Europe's influence on Japanese kimono

40 pieces from 1900 to 1940s at Gorizia's Museum of Fashion

(ANSA) - Rome, November 8 - A new exhibition at the Museum of Fashion in Gorizia, the northeastern Italian town bordering Slovenia, highlights the influence that the Western world had on Japan's iconic kimono in the first half of the 20th century.
    The show, titled "Occidentalism: Modernity and Western Art in Kimonos", features 40 pieces produced in Japan between 1900 and the 1940s that reflect the Japanese Empire's desire to westernise the country.
    The exhibition opens on November 21 and runs through March 17.
    Curated by Raffaella Sgubin with Lydia Manavello and Roberta Orsi Landini, it features classic designs alongside colourful examples that recall Cubism, Futurism, and other European art movements.
    Also on display is a singular kimono that celebrates the tripartite pact between Rome, Berlin, and Tokyo in 1940, where an Italian flag is partially hidden inside the seams among abundant rising sun and swastika motifs.
    Orsi Landini said the garments on display are refined and were made for the middle to upper classes and not for export.
    "They could have been appreciated by cultured people or by those who wished to appear in step with the times," she said.
    The pieces on display, together with prints, obi sashes, illustrations, and magazines, are all from the Italian collection Manavell.
    The Fruili Venezia Giulia regional board of cultural heritage (ERPAC), where co-curator Sgubin serves as director of the museums and historical archives service, proposed the exhibition.
    "The Museum of Fashion in Gorizia is one of the few museums in Italy dedicated to fashion, and now it is also the first in Italy to look into a particular section of the art, offering the public an unprecedented insight into cultural history," Sgubin said.

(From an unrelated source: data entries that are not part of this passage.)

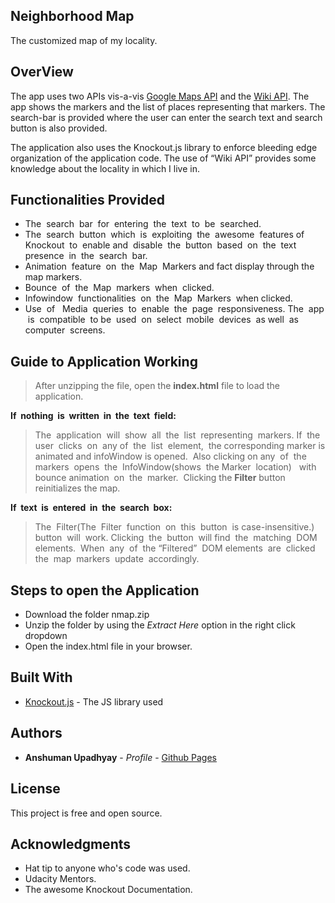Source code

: ## Neighborhood Map

The customized map of my locality.

## OverView

The app uses two APIs vis-a-vis [Google Maps API](https://developers.google.com/maps/documentation/javascript/?hl=vi) and the [Wiki API](https://www.mediawiki.org/wiki/API:Main_page). The app shows the 
markers and the list of places representing that markers. The search-bar is provided where 
the user can enter the search text and search button is also provided. 

The application also uses the Knockout.js library to enforce bleeding edge organization of 
the application code. 
The use of “Wiki API” provides some knowledge about the locality in which I  live in.


## Functionalities Provided


* The​ ​ search​ ​ bar​ ​ for​ ​ entering​ ​ the​ ​ text​ ​ to​ ​ be​ ​ searched. 
* The​ ​ search​ ​ button​ ​ which​ ​ is​ ​ exploiting​ ​ the​ ​ awesome​ ​ features​ ​ of​ ​ Knockout​ ​ to​ ​ enable 
   and​ ​ disable​ ​ the​ ​ button​ ​ based​ ​ on​ ​ the​ ​ text​ ​ presence​ ​ in​ ​ the​ ​ search​ ​ bar. 
* Animation​ ​ feature​ ​ on​ ​ the​ ​ Map​ ​ Markers and fact display through the map markers. 
* Bounce​ ​ of​ ​ the​ ​ Map​ ​ markers​ ​ when​ ​ clicked. 
* Infowindow​ ​ functionalities​ ​ on​ ​ the​ ​ Map​ ​ Markers​ ​ when​ ​ clicked. 
* Use​ ​ of​ ​ ​ Media​ ​ queries​ ​ to​ ​ enable​ ​ the​ ​ page​ ​ responsiveness.​ ​ The​ ​ app​ ​ is​ ​ compatible​ ​ to 
   be​ ​ used​ ​ on​ ​ select​ ​ mobile​ ​ devices​ ​ as​ ​ well​ ​ as​ ​ computer​ ​ screens. 




## Guide to Application Working
 >After unzipping the file, open the **index.html** file to load the application.

**If​ ​ nothing​ ​ is​ ​ written​ ​ in​ ​ the​ ​ text​ ​ field:**


>The​ ​ application​ ​ will​ ​ show​ ​ all​ ​ the​ ​ list​ ​ representing​ ​ markers.​ ​ If​ ​ the​ ​ user​ ​ clicks​ ​ on​ ​ any 
of​ ​ the​ ​ list​ ​ element,​ ​ the corresponding marker is animated and infoWindow is opened.​ ​ Also​ ​ clicking​ on 
any​ ​ of​ ​ the​ ​ markers​ ​ opens​ ​ the​ ​ InfoWindow(shows​ ​ the​ ​ Marker​ ​ location)​ ​ ​ with​ ​ ​ bounce 
animation​ ​ on​ ​ the​ ​ marker.​ ​ Clicking the **Filter** button reinitializes the map.


**If​ ​ text​ ​ is​ ​ entered​ ​ in​ ​ the​ ​ search​ ​ box:**


>The​ ​ Filter(The​ ​ Filter ​ function​ ​ on​ ​ this​ ​ button​ ​ is​ ​ case-insensitive.)​ ​ button​ ​ will​ ​ work. 
Clicking​ ​ the​ ​ button​ ​ will​ ​ find​ ​ the​ ​ matching​ ​ DOM​ ​ elements.​ ​ When​ ​ any​ ​ of​ ​ the 
“Filtered”​ ​ DOM​ ​ elements​ ​ are​ ​ clicked​ ​ the​ ​ map​ ​ markers​ ​ update​ ​ accordingly.  

## Steps to open the Application

* Download the folder nmap.zip
* Unzip the folder by using the *Extract Here* option in the right click dropdown
* Open the index.html file in your browser.

## Built With

* [Knockout.js](http://knockoutjs.com/) - The JS library used


## Authors

* **Anshuman Upadhyay** - *Profile* - [Github Pages](https://anshup7.github.io/profile)

## License

This project is free and open source.

## Acknowledgments

* Hat tip to anyone who's code was used.
* Udacity Mentors.
* The awesome Knockout Documentation.
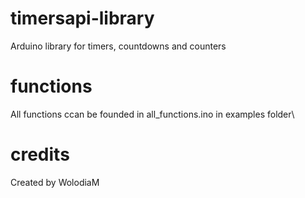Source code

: # timersapi-library
Arduino library for timers, countdowns and counters
# functions
All functions ccan be founded in all_functions.ino in examples folder\
# credits
Created by WolodiaM
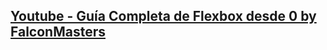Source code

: ## [Youtube - Guía Completa de Flexbox desde 0 by FalconMasters](https://www.youtube.com/watch?v=F-KCncXMPk0)

### 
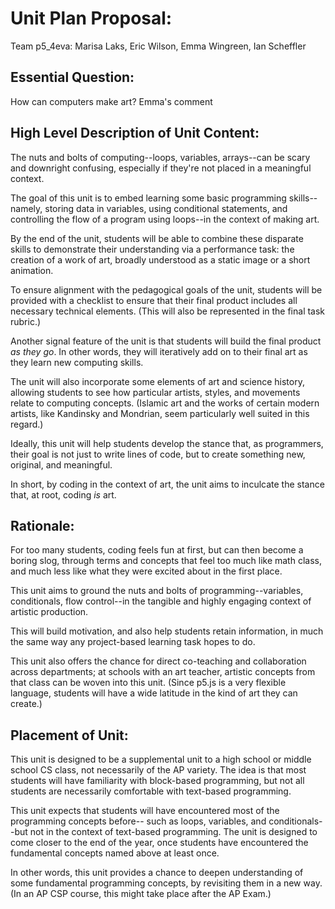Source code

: # Unit Plan Proposal:
Team p5_4eva: Marisa Laks, Eric Wilson, Emma Wingreen, Ian Scheffler

## Essential Question:
How can computers make art? Emma's comment

## High Level Description of Unit Content:
The nuts and bolts of computing--loops, variables, arrays--can be scary and
downright confusing, especially if they're not placed in a meaningful context.

The goal of this unit is to embed learning some basic programming skills--namely,
storing data in variables, using conditional statements, and controlling the flow of
a program using loops--in the context of making art.

By the end of the unit, students will be able to combine these disparate skills
to demonstrate their understanding via a performance task: the creation of a work
of art, broadly understood as a static image or a short animation.

To ensure alignment with the pedagogical goals of the unit, students will be
provided with a checklist to ensure that their final product includes all necessary
technical elements. (This will also be represented in the final task rubric.)

Another signal feature of the unit is that students will build the final product
*as they go*. In other words, they will iteratively add on to their final art
as they learn new computing skills.

The unit will also incorporate some elements of art and science history, allowing
students to see how particular artists, styles, and movements relate to computing concepts.
(Islamic art and the works of certain modern artists, like Kandinsky and Mondrian, seem
particularly well suited in this regard.)

Ideally, this unit will help students develop the stance that, as programmers, their goal
is not just to write lines of code, but to create something new, original, and meaningful.

In short, by coding in the context of art, the unit aims to inculcate the stance that,
at root, coding *is* art.

## Rationale:
For too many students, coding feels fun at first, but can then become a boring slog,
through terms and concepts that feel too much like math class, and much less like
what they were excited about in the first place.

This unit aims to ground the nuts and bolts of programming--variables, conditionals,
flow control--in the tangible and highly engaging context of artistic production.

This will build motivation, and also help students retain information, in much the same
way any project-based learning task hopes to do.

This unit also offers the chance for direct co-teaching and collaboration across
departments; at schools with an art teacher, artistic concepts from that class
can be woven into this unit. (Since p5.js is a very flexible language, students will
have a wide latitude in the kind of art they can create.)

## Placement of Unit:
This unit is designed to be a supplemental unit to a high school or middle school CS class, not necessarily of
the AP variety. The idea is that most students will have familiarity with block-based programming,
but not all students are necessarily comfortable with text-based programming.

This unit expects that students will have encountered most of the programming concepts before--
such as loops, variables, and conditionals--but not in the context of text-based programming. The unit
is designed to come closer to the end of the year, once students have encountered the fundamental
concepts named above at least once.

In other words, this unit provides a chance to deepen understanding of some fundamental programming concepts,
by revisiting them in a new way. (In an AP CSP course, this might take place after the AP Exam.)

    The first half of the 20th century is one of the most complex in Japanese history, as it passed from a feudal state to a world superpower, culminating in the Second World War. Although in the West the kimono is symbolic of a refined and exotic Japan, few know that the majority of kimonos produced during the first half of the 20th century, which used a method known as meisen, had prints in a wild kaleidoscope of colours, inspired by avant garde art movements, history or technology.